- What the task asks
Only one portion of the data is to be written out: from the line bearing "- **Enhancement:** Added filter" through the line bearing "- **Enhancement:** Removed our last". Write it exactly as it appears.

- Source data
######
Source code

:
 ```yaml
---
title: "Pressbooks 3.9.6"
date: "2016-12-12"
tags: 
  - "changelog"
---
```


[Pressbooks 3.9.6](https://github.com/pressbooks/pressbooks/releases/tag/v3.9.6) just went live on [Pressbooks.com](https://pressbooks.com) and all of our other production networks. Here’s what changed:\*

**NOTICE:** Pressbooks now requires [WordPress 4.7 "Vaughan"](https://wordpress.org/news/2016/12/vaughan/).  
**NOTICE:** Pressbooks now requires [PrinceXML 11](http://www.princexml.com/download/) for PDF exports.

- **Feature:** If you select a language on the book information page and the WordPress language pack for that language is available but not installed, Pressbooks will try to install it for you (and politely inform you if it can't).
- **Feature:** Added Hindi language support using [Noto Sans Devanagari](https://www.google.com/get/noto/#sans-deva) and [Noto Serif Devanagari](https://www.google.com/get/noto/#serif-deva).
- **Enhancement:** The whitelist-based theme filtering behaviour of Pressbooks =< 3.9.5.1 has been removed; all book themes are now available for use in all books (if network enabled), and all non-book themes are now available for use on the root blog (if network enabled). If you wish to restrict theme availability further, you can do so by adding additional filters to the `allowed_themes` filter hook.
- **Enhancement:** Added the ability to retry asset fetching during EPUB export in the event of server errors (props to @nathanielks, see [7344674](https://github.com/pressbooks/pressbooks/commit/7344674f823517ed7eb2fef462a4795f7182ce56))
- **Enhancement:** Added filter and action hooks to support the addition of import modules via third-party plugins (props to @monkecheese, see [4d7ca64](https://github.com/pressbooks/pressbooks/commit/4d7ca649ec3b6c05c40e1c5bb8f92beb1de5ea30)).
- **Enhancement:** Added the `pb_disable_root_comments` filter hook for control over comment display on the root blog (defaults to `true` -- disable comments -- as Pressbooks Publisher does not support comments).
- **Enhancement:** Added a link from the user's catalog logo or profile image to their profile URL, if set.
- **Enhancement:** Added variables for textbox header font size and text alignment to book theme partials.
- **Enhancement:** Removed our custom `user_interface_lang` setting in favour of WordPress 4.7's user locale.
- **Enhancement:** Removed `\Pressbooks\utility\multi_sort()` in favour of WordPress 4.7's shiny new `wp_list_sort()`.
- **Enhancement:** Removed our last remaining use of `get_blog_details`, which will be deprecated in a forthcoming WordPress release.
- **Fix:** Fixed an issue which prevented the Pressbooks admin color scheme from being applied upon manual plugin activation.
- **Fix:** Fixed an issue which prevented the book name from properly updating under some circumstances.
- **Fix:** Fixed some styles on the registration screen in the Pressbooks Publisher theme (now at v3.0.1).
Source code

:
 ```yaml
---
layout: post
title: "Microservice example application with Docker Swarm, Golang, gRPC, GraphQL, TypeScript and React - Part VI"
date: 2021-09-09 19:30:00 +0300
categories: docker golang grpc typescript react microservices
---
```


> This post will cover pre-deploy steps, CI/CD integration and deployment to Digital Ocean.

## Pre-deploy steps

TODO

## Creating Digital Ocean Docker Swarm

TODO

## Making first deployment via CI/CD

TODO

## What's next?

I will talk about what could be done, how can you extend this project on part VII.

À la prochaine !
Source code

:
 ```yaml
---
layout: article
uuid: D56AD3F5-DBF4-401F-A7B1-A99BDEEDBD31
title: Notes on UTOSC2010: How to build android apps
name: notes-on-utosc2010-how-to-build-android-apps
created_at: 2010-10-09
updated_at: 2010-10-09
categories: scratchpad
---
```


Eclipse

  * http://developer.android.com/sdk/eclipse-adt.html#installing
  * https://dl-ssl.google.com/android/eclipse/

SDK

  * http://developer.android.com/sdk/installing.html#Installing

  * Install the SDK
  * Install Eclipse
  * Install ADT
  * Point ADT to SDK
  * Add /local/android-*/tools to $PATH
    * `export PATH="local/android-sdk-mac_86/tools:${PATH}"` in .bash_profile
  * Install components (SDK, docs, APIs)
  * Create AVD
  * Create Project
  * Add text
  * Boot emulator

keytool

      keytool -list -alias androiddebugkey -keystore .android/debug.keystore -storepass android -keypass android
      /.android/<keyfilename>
######
- Answer to this task
- **Enhancement:** Added filter and action hooks to support the addition of import modules via third-party plugins (props to @monkecheese, see [4d7ca64](https://github.com/pressbooks/pressbooks/commit/4d7ca649ec3b6c05c40e1c5bb8f92beb1de5ea30)).
- **Enhancement:** Added the `pb_disable_root_comments` filter hook for control over comment display on the root blog (defaults to `true` -- disable comments -- as Pressbooks Publisher does not support comments).
- **Enhancement:** Added a link from the user's catalog logo or profile image to their profile URL, if set.
- **Enhancement:** Added variables for textbox header font size and text alignment to book theme partials.
- **Enhancement:** Removed our custom `user_interface_lang` setting in favour of WordPress 4.7's user locale.
- **Enhancement:** Removed `\Pressbooks\utility\multi_sort()` in favour of WordPress 4.7's shiny new `wp_list_sort()`.
- **Enhancement:** Removed our last remaining use of `get_blog_details`, which will be deprecated in a forthcoming WordPress release.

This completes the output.